REQUIREMENT:
Please retype, unchanged, each line from the top of the material below through the line where "메커니즘을 다루어야 합니다. |" appears.

══════════════════════════════

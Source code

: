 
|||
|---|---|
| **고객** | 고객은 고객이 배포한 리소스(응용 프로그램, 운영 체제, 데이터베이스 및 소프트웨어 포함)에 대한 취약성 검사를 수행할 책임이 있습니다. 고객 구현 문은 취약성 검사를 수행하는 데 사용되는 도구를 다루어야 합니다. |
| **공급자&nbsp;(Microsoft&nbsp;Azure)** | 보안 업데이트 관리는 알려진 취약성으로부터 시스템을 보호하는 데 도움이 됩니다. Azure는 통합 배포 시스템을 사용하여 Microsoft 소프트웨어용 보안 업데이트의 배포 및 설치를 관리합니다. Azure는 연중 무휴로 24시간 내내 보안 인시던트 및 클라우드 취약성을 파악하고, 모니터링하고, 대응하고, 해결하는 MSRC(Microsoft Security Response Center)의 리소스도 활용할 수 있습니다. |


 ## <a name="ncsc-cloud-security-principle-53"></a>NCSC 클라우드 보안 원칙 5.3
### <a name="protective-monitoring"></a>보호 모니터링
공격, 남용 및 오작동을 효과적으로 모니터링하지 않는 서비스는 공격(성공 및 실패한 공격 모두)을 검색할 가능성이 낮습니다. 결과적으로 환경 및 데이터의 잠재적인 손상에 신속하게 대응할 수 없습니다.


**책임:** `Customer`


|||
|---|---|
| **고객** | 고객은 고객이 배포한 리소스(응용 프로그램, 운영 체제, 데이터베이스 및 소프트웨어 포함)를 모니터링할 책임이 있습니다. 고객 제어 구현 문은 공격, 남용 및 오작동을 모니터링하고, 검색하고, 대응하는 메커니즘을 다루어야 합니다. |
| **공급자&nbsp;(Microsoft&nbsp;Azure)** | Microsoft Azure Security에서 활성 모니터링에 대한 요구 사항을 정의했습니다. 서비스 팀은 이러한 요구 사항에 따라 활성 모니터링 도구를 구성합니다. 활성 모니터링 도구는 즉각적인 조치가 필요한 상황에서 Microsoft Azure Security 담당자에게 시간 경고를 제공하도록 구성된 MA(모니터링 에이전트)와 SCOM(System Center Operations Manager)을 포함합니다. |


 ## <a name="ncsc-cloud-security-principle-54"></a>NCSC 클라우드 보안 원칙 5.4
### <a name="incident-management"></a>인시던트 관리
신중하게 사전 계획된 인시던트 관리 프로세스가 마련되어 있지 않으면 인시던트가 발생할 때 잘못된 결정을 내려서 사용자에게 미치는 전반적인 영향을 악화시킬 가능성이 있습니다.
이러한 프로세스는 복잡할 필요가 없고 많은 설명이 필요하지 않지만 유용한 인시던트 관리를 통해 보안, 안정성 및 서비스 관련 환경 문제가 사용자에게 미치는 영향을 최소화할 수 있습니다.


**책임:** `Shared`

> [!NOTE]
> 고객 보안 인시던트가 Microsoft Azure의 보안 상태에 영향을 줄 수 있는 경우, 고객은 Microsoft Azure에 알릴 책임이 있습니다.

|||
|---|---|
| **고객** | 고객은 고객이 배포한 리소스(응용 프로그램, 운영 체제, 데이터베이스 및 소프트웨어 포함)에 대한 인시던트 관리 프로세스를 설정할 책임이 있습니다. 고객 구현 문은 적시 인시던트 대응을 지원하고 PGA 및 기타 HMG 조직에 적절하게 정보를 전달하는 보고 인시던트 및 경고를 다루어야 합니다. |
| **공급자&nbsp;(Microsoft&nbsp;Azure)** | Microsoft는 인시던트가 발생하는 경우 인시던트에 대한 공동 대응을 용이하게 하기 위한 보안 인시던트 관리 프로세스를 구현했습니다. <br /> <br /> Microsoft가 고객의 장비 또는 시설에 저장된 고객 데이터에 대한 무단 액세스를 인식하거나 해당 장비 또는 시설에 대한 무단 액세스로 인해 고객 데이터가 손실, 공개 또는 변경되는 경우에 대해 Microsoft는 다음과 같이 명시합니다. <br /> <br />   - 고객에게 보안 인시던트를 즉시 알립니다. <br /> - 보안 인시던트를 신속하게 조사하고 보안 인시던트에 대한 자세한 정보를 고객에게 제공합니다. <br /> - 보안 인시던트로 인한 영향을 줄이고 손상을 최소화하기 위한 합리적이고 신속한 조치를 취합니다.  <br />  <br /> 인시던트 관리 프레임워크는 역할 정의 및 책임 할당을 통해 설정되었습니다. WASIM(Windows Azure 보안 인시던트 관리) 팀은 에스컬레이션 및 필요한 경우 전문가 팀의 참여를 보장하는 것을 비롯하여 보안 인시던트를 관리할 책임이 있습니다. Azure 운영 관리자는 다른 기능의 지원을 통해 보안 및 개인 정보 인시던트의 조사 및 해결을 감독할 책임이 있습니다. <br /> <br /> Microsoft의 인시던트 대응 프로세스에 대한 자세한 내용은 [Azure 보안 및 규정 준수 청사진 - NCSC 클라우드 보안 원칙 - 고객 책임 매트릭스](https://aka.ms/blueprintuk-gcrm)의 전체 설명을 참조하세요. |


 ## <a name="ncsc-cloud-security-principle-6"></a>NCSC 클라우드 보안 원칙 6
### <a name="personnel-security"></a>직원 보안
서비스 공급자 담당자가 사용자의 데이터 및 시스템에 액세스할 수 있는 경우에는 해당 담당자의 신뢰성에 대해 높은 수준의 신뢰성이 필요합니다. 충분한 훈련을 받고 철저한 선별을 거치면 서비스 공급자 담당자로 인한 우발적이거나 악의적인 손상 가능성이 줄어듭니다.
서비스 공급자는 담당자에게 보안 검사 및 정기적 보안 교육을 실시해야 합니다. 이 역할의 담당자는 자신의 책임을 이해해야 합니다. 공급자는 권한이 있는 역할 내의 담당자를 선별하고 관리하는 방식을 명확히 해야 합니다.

══════════════════════════════

OUTPUT BELOW:
Source code

: 
|||
|---|---|
| **고객** | 고객은 고객이 배포한 리소스(응용 프로그램, 운영 체제, 데이터베이스 및 소프트웨어 포함)에 대한 취약성 검사를 수행할 책임이 있습니다. 고객 구현 문은 취약성 검사를 수행하는 데 사용되는 도구를 다루어야 합니다. |
| **공급자&nbsp;(Microsoft&nbsp;Azure)** | 보안 업데이트 관리는 알려진 취약성으로부터 시스템을 보호하는 데 도움이 됩니다. Azure는 통합 배포 시스템을 사용하여 Microsoft 소프트웨어용 보안 업데이트의 배포 및 설치를 관리합니다. Azure는 연중 무휴로 24시간 내내 보안 인시던트 및 클라우드 취약성을 파악하고, 모니터링하고, 대응하고, 해결하는 MSRC(Microsoft Security Response Center)의 리소스도 활용할 수 있습니다. |


 ## <a name="ncsc-cloud-security-principle-53"></a>NCSC 클라우드 보안 원칙 5.3
### <a name="protective-monitoring"></a>보호 모니터링
공격, 남용 및 오작동을 효과적으로 모니터링하지 않는 서비스는 공격(성공 및 실패한 공격 모두)을 검색할 가능성이 낮습니다. 결과적으로 환경 및 데이터의 잠재적인 손상에 신속하게 대응할 수 없습니다.


**책임:** `Customer`


|||
|---|---|
| **고객** | 고객은 고객이 배포한 리소스(응용 프로그램, 운영 체제, 데이터베이스 및 소프트웨어 포함)를 모니터링할 책임이 있습니다. 고객 제어 구현 문은 공격, 남용 및 오작동을 모니터링하고, 검색하고, 대응하는 메커니즘을 다루어야 합니다. |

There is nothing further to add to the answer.